Alibertação de quatro ex-parlamentares que eram mantidos em cativeiro pelas Forças Armadas Revolucionárias da Colômbia (Farc) trouxe detalhes sobre os maus-tratos infligidos aos reféns e, em especial, sobre a situação da ex-senadora Ingrid Betancourt, seqüestrada há seis anos e muito doente. Depoimentos dramáticos do ex-senador Luis Eladio Pérez, com quem ela tentou fugir, levaram o governo francês a dizer que "a vida de Ingrid é questão de semanas" e o presidente Nicolas Sarkozy a se oferecer para ir até a selva resgatá-la.

- Irei pessoalmente à fronteira entre Venezuela e Colômbia para receber Ingrid se essa for a condição das Farc. Não podemos esperar mais. É uma questão de vida ou de morte - disse Sarkozy, em viagem à África do Sul.
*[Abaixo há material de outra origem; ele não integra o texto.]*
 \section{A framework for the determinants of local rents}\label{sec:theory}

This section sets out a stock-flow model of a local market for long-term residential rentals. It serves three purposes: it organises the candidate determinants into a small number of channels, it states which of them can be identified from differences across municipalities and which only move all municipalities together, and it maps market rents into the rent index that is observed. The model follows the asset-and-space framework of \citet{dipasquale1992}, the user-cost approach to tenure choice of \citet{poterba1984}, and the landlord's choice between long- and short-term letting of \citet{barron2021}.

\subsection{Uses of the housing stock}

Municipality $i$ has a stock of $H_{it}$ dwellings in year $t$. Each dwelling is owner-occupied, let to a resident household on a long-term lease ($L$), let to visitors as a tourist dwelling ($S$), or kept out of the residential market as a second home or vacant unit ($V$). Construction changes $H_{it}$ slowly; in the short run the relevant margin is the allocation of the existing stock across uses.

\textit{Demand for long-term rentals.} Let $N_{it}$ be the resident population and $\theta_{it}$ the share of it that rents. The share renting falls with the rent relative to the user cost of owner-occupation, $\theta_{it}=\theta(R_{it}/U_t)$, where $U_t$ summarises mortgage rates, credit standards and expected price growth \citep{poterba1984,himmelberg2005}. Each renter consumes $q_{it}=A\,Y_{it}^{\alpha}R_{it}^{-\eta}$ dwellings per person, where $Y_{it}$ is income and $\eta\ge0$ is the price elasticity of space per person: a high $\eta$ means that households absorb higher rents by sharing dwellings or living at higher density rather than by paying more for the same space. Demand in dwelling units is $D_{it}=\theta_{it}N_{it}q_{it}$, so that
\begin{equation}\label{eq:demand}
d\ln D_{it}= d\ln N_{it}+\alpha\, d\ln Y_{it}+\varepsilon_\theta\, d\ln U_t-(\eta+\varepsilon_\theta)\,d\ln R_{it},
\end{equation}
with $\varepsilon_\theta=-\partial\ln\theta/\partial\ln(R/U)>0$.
Pérez, que voltou à liberdade após mais de seis anos seqüestrado, foi libertado com Gloria Polanco, Orlando Beltrán e Jorge Géchem, entregues na quarta-feira a uma missão venezuelana na selva colombiana. Ele contou que as condições do cativeiro são "as mesmas de um campo de concentração" e que os guerrilheiros maltratam Ingrid por atos de rebeldia. A situação piorou após a tentativa de fuga, que fracassou após cinco dias na selva.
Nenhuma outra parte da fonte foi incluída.